Collegiate Learning Assessment

The Council for Aid to Education created the Collegiate Learning Assessment (CLA) in 2000 to help postsecondary faculty improve teaching and learning in higher education institutions (Benjamin et al., 2009). The intent of the test is to provide an assessment of the value added by the school’s instructional and other programs with respect to desired learning outcomes (Klein et al., 2007).

CLA is entirely performance based and uses two types of tasks: performance tasks and analytic writing tasks. The performance tasks present students with problems that simulate real-world issues and give an assortment of relevant documents, including letters, memos, summaries of research reports, newspaper articles, maps, photographs, diagrams, tables, charts, interview notes, or transcripts. Students have ninety minutes to review the materials and prepare their answers. These tasks often require students to marshal evidence from different sources; distinguish rational from emotional arguments and fact from opinion; understand data in tables and figures; deal with inadequate, ambiguous, or conflicting information; spot deception and holes in the arguments made by others; recognize information that is and is not relevant to the task at hand; identify additional information that would help to resolve issues; and weigh, organize, and synthesize information from several sources. Students’ written responses to the problems are evaluated to assess their abilities to think critically, reason analytically, solve problems, and communicate clearly and cogently.

The analytical writing tasks ask students to write answers to two types of essay prompts: a make-an-argument question that asks them to support or reject a position on some issue and a critique-an-argument question that asks them to evaluate the validity of an argument made by someone else.

The CLA is computer administered over the Internet, with all supporting documents contained in an online document library. The online delivery permits the performance assessments to be administered, scored, analyzed, and reported to the students and their institutions more quickly and inexpensively. Initially, trained readers scored the tasks using standardized scoring rubrics. Starting in fall 2008, a combination of machine and human scoring was used. Scores are aggregated by institution and are not reported at the individual student level (Collegiate Learning Assessment, 2009). A recent study of machine scoring has suggested that the correlations between hand and machine scoring are so high that when the institution is the unit of analysis, machine scores alone can be relied on (Klein, 2008). Even at the student level, the correlation between machine scoring and human scorers is 0.86 (Klein et al., 2007).

National Assessment of Educational Progress

The NAEP conducts periodic assessments in mathematics, reading, science, writing, the arts, civics, economics, geography, and US history.
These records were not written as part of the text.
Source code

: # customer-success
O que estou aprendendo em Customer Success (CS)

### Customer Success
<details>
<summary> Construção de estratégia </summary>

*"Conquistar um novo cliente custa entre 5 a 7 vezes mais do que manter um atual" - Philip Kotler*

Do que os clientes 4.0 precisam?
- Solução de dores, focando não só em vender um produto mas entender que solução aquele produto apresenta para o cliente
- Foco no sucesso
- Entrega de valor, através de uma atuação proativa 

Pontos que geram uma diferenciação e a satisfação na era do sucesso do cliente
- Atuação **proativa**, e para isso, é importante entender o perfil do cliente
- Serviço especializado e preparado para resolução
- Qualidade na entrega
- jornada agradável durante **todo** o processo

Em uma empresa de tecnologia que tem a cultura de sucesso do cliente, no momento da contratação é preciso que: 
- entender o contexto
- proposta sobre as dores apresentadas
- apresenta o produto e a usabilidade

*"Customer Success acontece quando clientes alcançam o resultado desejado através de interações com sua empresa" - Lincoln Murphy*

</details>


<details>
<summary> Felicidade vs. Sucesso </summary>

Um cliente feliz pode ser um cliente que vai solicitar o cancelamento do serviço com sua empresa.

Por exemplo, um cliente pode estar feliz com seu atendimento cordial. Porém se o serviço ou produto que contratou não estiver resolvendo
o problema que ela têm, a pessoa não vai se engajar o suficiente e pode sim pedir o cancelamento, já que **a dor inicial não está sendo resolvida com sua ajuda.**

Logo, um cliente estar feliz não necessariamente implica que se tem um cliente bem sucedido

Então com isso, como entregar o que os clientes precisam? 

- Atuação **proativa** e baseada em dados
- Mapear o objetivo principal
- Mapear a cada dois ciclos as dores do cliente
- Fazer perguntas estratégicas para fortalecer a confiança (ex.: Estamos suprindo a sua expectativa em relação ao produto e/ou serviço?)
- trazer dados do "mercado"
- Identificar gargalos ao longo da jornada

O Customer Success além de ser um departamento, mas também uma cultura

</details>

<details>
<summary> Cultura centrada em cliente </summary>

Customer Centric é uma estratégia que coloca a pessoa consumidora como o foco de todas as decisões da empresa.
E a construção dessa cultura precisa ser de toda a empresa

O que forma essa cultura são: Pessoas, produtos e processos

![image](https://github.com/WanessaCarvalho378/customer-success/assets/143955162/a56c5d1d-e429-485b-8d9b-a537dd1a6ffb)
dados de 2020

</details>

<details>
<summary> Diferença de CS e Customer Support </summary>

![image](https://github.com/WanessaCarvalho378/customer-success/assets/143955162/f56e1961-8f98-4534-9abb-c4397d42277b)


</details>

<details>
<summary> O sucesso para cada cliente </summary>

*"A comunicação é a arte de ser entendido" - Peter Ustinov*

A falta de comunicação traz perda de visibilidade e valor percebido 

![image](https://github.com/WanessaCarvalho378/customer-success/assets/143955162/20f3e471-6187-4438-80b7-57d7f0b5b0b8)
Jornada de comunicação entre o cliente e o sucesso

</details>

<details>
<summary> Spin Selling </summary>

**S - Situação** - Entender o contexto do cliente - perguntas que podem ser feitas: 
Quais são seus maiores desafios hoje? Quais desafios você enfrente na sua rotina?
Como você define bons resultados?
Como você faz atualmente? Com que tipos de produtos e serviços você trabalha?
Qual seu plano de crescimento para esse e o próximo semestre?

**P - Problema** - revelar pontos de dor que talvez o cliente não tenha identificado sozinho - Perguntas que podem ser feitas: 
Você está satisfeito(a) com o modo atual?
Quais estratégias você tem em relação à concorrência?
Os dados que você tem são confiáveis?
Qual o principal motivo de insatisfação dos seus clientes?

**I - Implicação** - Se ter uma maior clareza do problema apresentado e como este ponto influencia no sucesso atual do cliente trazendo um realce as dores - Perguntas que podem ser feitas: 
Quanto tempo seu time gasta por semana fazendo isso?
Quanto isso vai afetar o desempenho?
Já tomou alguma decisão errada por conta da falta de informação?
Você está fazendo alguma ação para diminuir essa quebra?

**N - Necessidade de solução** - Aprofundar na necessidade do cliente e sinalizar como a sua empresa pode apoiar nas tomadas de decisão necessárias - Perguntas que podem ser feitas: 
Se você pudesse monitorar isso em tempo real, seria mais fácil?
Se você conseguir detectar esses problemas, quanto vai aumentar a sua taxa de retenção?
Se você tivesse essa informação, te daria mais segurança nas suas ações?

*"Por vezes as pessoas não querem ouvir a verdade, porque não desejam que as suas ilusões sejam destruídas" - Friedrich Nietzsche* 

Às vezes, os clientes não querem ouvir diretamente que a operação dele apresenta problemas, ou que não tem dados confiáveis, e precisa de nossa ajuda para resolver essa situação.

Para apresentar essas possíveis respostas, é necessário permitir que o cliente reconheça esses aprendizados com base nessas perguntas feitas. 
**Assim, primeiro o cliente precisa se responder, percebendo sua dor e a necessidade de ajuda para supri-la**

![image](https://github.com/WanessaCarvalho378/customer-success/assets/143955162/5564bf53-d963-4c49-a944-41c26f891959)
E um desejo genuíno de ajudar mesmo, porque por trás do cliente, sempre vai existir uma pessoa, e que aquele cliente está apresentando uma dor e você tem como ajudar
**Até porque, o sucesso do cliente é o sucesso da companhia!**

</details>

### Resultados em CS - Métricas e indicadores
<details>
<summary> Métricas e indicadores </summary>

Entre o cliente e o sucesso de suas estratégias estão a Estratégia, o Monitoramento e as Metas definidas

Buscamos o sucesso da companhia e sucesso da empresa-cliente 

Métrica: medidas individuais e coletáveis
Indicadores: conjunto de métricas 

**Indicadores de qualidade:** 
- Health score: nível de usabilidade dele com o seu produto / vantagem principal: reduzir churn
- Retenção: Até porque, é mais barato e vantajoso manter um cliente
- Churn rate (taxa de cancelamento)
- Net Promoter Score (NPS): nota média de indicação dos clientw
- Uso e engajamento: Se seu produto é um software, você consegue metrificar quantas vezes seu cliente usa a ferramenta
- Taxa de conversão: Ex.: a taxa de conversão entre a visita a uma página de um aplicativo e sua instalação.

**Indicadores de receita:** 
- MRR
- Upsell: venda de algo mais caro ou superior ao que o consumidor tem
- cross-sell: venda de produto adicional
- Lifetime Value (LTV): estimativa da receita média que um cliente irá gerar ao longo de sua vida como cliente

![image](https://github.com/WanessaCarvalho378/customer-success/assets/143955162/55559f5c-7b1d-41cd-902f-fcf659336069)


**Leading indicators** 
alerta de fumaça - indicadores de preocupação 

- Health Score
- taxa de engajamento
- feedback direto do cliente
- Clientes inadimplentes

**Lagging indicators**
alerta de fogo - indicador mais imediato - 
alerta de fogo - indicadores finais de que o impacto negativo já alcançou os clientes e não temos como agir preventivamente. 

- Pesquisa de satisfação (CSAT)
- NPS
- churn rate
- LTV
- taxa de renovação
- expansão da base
NAEP results are based on representative samples of students at grades 4, 8, and 12 for the main assessments or samples of students at ages 9, 13, or 17 for the long-term trend assessments (National Assessment of Educational Progress, 2009a). In all of the subject areas but writing, the NAEP items are a combination of multiple-choice and constructed-response items, which require short or extended written responses. In the three subject areas discussed next, NAEP also uses other forms of performance-based tasks.

Science Assessment Hands-On Experiments

In the 2009 Science Assessment, administered to students in grades 4, 8, and 12, a sample of students performed hands-on experiments, manipulating selected physical objects to solve a scientific problem. In addition, half of the students in each participating school received one of three hands-on tasks and related questions. These performance tasks required students to conduct actual experiments using materials provided to them and to record their observations and conclusions in their test booklets by responding to both multiple-choice and constructed-response questions. For example, twelfth graders might be given a bag containing three different metals, sand, and salt and be asked to separate them using a magnet, sieve, filter paper, funnel, spoon, and water and to document the steps they used to do so.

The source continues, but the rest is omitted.